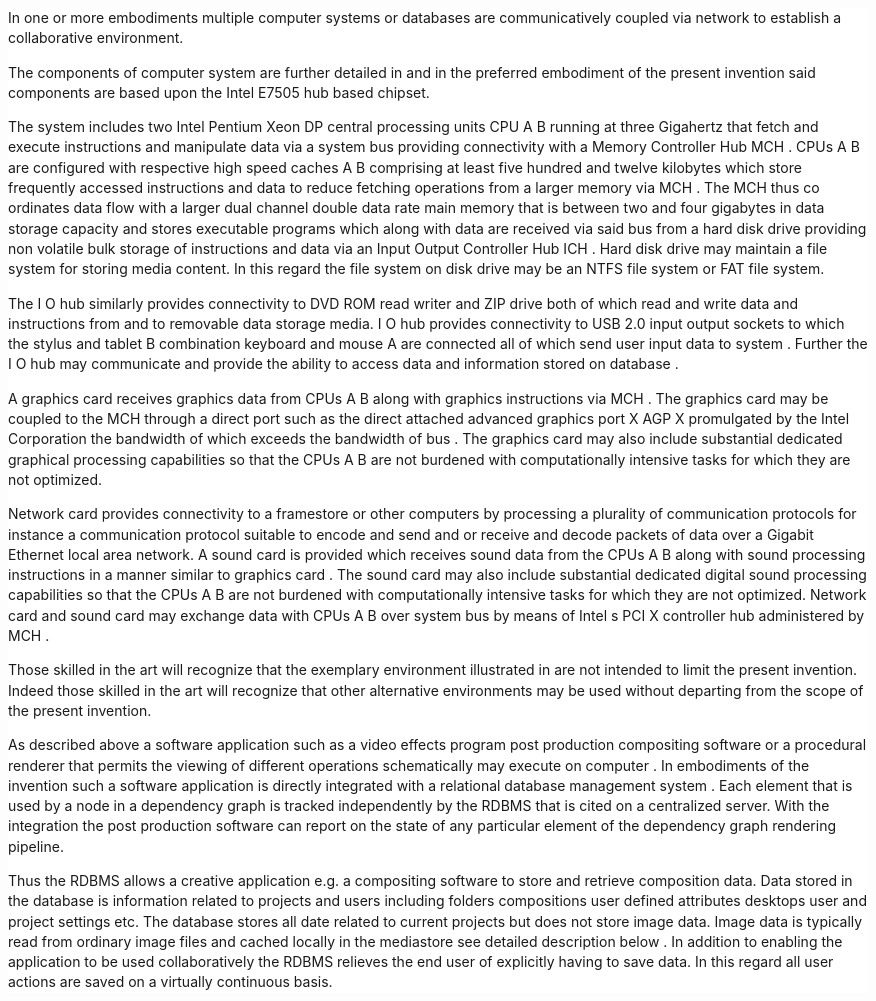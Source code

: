 In one or more embodiments multiple computer systems or databases are communicatively coupled via network to establish a collaborative environment.

The components of computer system are further detailed in and in the preferred embodiment of the present invention said components are based upon the Intel E7505 hub based chipset.

The system includes two Intel Pentium Xeon DP central processing units CPU A B running at three Gigahertz that fetch and execute instructions and manipulate data via a system bus providing connectivity with a Memory Controller Hub MCH . CPUs A B are configured with respective high speed caches A B comprising at least five hundred and twelve kilobytes which store frequently accessed instructions and data to reduce fetching operations from a larger memory via MCH . The MCH thus co ordinates data flow with a larger dual channel double data rate main memory that is between two and four gigabytes in data storage capacity and stores executable programs which along with data are received via said bus from a hard disk drive providing non volatile bulk storage of instructions and data via an Input Output Controller Hub ICH . Hard disk drive may maintain a file system for storing media content. In this regard the file system on disk drive may be an NTFS file system or FAT file system.

The I O hub similarly provides connectivity to DVD ROM read writer and ZIP drive both of which read and write data and instructions from and to removable data storage media. I O hub provides connectivity to USB 2.0 input output sockets to which the stylus and tablet B combination keyboard and mouse A are connected all of which send user input data to system . Further the I O hub may communicate and provide the ability to access data and information stored on database .

A graphics card receives graphics data from CPUs A B along with graphics instructions via MCH . The graphics card may be coupled to the MCH through a direct port such as the direct attached advanced graphics port X AGP X promulgated by the Intel Corporation the bandwidth of which exceeds the bandwidth of bus . The graphics card may also include substantial dedicated graphical processing capabilities so that the CPUs A B are not burdened with computationally intensive tasks for which they are not optimized.

Network card provides connectivity to a framestore or other computers by processing a plurality of communication protocols for instance a communication protocol suitable to encode and send and or receive and decode packets of data over a Gigabit Ethernet local area network. A sound card is provided which receives sound data from the CPUs A B along with sound processing instructions in a manner similar to graphics card . The sound card may also include substantial dedicated digital sound processing capabilities so that the CPUs A B are not burdened with computationally intensive tasks for which they are not optimized. Network card and sound card may exchange data with CPUs A B over system bus by means of Intel s PCI X controller hub administered by MCH .

Those skilled in the art will recognize that the exemplary environment illustrated in are not intended to limit the present invention. Indeed those skilled in the art will recognize that other alternative environments may be used without departing from the scope of the present invention.

As described above a software application such as a video effects program post production compositing software or a procedural renderer that permits the viewing of different operations schematically may execute on computer . In embodiments of the invention such a software application is directly integrated with a relational database management system . Each element that is used by a node in a dependency graph is tracked independently by the RDBMS that is cited on a centralized server. With the integration the post production software can report on the state of any particular element of the dependency graph rendering pipeline.

Thus the RDBMS allows a creative application e.g. a compositing software to store and retrieve composition data. Data stored in the database is information related to projects and users including folders compositions user defined attributes desktops user and project settings etc. The database stores all date related to current projects but does not store image data. Image data is typically read from ordinary image files and cached locally in the mediastore see detailed description below . In addition to enabling the application to be used collaboratively the RDBMS relieves the end user of explicitly having to save data. In this regard all user actions are saved on a virtually continuous basis.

————————

Write out every entry above exactly as it stands, minus the pictures.

Source code

: In one or more embodiments multiple computer systems or databases are communicatively coupled via network to establish a collaborative environment.

The components of computer system are further detailed in and in the preferred embodiment of the present invention said components are based upon the Intel E7505 hub based chipset.

The system includes two Intel Pentium Xeon DP central processing units CPU A B running at three Gigahertz that fetch and execute instructions and manipulate data via a system bus providing connectivity with a Memory Controller Hub MCH . CPUs A B are configured with respective high speed caches A B comprising at least five hundred and twelve kilobytes which store frequently accessed instructions and data to reduce fetching operations from a larger memory via MCH . The MCH thus co ordinates data flow with a larger dual channel double data rate main memory that is between two and four gigabytes in data storage capacity and stores executable programs which along with data are received via said bus from a hard disk drive providing non volatile bulk storage of instructions and data via an Input Output Controller Hub ICH . Hard disk drive may maintain a file system for storing media content. In this regard the file system on disk drive may be an NTFS file system or FAT file system.

The I O hub similarly provides connectivity to DVD ROM read writer and ZIP drive both of which read and write data and instructions from and to removable data storage media. I O hub provides connectivity to USB 2.0 input output sockets to which the stylus and tablet B combination keyboard and mouse A are connected all of which send user input data to system . Further the I O hub may communicate and provide the ability to access data and information stored on database .

A graphics card receives graphics data from CPUs A B along with graphics instructions via MCH . The graphics card may be coupled to the MCH through a direct port such as the direct attached advanced graphics port X AGP X promulgated by the Intel Corporation the bandwidth of which exceeds the bandwidth of bus . The graphics card may also include substantial dedicated graphical processing capabilities so that the CPUs A B are not burdened with computationally intensive tasks for which they are not optimized.

Network card provides connectivity to a framestore or other computers by processing a plurality of communication protocols for instance a communication protocol suitable to encode and send and or receive and decode packets of data over a Gigabit Ethernet local area network. A sound card is provided which receives sound data from the CPUs A B along with sound processing instructions in a manner similar to graphics card . The sound card may also include substantial dedicated digital sound processing capabilities so that the CPUs A B are not burdened with computationally intensive tasks for which they are not optimized. Network card and sound card may exchange data with CPUs A B over system bus by means of Intel s PCI X controller hub administered by MCH .

Those skilled in the art will recognize that the exemplary environment illustrated in are not intended to limit the present invention. Indeed those skilled in the art will recognize that other alternative environments may be used without departing from the scope of the present invention.

As described above a software application such as a video effects program post production compositing software or a procedural renderer that permits the viewing of different operations schematically may execute on computer . In embodiments of the invention such a software application is directly integrated with a relational database management system . Each element that is used by a node in a dependency graph is tracked independently by the RDBMS that is cited on a centralized server. With the integration the post production software can report on the state of any particular element of the dependency graph rendering pipeline.

Thus the RDBMS allows a creative application e.g. a compositing software to store and retrieve composition data. Data stored in the database is information related to projects and users including folders compositions user defined attributes desktops user and project settings etc. The database stores all date related to current projects but does not store image data. Image data is typically read from ordinary image files and cached locally in the mediastore see detailed description below . In addition to enabling the application to be used collaboratively the RDBMS relieves the end user of explicitly having to save data. In this regard all user actions are saved on a virtually continuous basis.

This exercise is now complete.